SI: What was that again?

TI: I'm sorry, is this the same Edison Uno that later on worked on redress? And I was just curious, what was Edison Uno like? I mean, describe him.

SI: Oh. Well, you see, Edison and I were schoolmates, both in the same class, and he lived very close to me in camp. And so we would walk to school every morning, he'd come and pick me up and we'd go walk and walk back, also, we'd be on the same softball team. And I got to, you know, be a real chum with Edison. At that particular time, he didn't have any real strong feelings about redress, but I know later on in his life, especially in the later, since he was one of the last, they were one of the last families to leave the camp, long after everybody else has already left the camp, he and his dad were still there.
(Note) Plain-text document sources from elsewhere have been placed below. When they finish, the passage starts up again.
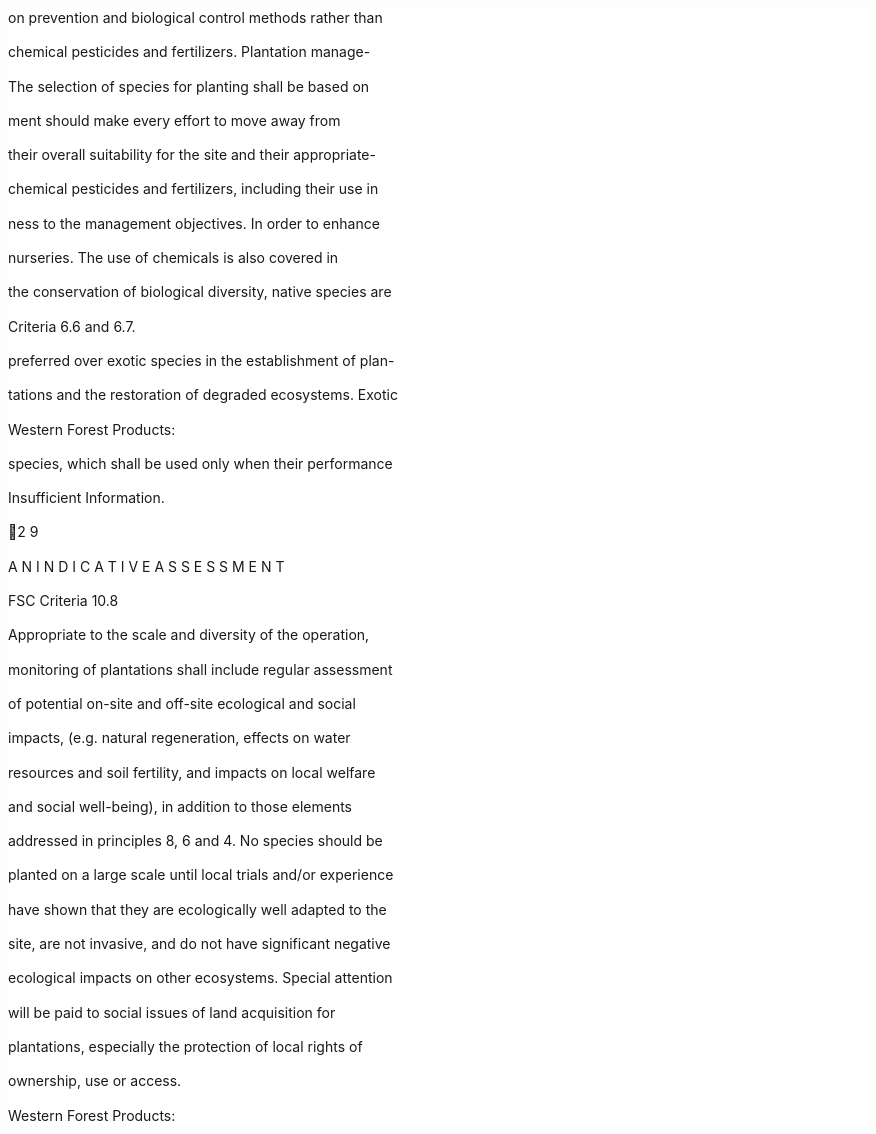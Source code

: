 on prevention and biological control methods rather than

chemical pesticides and fertilizers. Plantation manage-

The selection of species for planting shall be based on

ment should make every effort to move away from

their overall suitability for the site and their appropriate-

chemical pesticides and fertilizers, including their use in

ness to the management objectives. In order to enhance

nurseries. The use of chemicals is also covered in

the conservation of biological diversity, native species are

Criteria 6.6 and 6.7.

preferred over exotic species in the establishment of plan-

tations and the restoration of degraded ecosystems. Exotic

Western Forest Products:

species, which shall be used only when their performance

Insufficient Information.

2 9

A N   I N D I C A T I V E   A S S E S S M E N T

FSC Criteria 10.8

Appropriate to the scale and diversity of the operation,

monitoring of plantations shall include regular assessment

of potential on-site and off-site ecological and social

impacts, (e.g. natural regeneration, effects on water

resources and soil fertility, and impacts on local welfare

and social well-being), in addition to those elements

addressed in principles 8, 6 and 4. No species should be

planted on a large scale until local trials and/or experience

have shown that they are ecologically well adapted to the

site, are not invasive, and do not have significant negative

ecological impacts on other ecosystems. Special attention

will be paid to social issues of land acquisition for

plantations, especially the protection of local rights of

ownership, use or access.

Western Forest Products:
And he would write letters to me saying that, "We're the last ones here." And I don't know what the reasons were that detained his dad, I mean, I don't know why he was kept so long in camp. He was very bitter about the fact that he had to be there when everybody else was gone. And it's for those reasons I think that he got into the redress movement.

TI: Do you know what his father did, what his father did before the war?
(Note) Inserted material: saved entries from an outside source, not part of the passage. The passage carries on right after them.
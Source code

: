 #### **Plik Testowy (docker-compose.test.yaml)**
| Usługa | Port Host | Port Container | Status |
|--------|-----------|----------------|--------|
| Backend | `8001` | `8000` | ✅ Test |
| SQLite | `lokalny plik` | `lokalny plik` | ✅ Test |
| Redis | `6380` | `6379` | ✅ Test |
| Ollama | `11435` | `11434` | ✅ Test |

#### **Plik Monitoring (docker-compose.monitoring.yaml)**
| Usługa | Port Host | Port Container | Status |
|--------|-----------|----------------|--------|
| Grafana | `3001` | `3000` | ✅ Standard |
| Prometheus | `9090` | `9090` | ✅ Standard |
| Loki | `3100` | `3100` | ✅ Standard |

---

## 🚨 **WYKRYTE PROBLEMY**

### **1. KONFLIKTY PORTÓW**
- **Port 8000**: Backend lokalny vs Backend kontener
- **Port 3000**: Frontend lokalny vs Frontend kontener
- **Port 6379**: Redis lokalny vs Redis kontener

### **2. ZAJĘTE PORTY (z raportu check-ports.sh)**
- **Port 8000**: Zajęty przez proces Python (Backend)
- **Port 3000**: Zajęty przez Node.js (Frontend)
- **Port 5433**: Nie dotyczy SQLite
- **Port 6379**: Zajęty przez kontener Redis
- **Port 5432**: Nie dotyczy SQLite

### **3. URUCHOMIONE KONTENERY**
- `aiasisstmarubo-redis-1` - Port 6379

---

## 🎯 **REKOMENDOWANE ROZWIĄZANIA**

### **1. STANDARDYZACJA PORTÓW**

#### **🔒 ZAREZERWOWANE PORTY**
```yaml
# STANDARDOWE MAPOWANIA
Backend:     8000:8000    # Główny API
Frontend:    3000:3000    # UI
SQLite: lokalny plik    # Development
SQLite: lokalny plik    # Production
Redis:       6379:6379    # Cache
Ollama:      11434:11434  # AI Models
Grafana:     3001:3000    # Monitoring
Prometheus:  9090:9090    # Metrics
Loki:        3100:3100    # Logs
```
SI: I really don't know. I think he was in some kind of business that had to do with trade between Japan and the United States. I'm not sure exactly what kind of business he was in.

TI: But when you think of Edison, how would you describe him, though? What kind of personality did Edison have?

SI: Well, first of all, he was the president of the class, so that shows that he was very popular, very outspoken, very friendly, had a tremendous sense of humor, he was a good cook. Used to cook apple pies, or pies, you know, and give it to all his friends. Very outgoing type of person.

TI: And so when he got involved with the redress, were you surprised that he did that?

SI: I didn't learn about this 'til quite a bit later, when I was reading a paper about Edison and found out that he was an outspoken critic, especially of Governor... gee, who was the governor of California at that time?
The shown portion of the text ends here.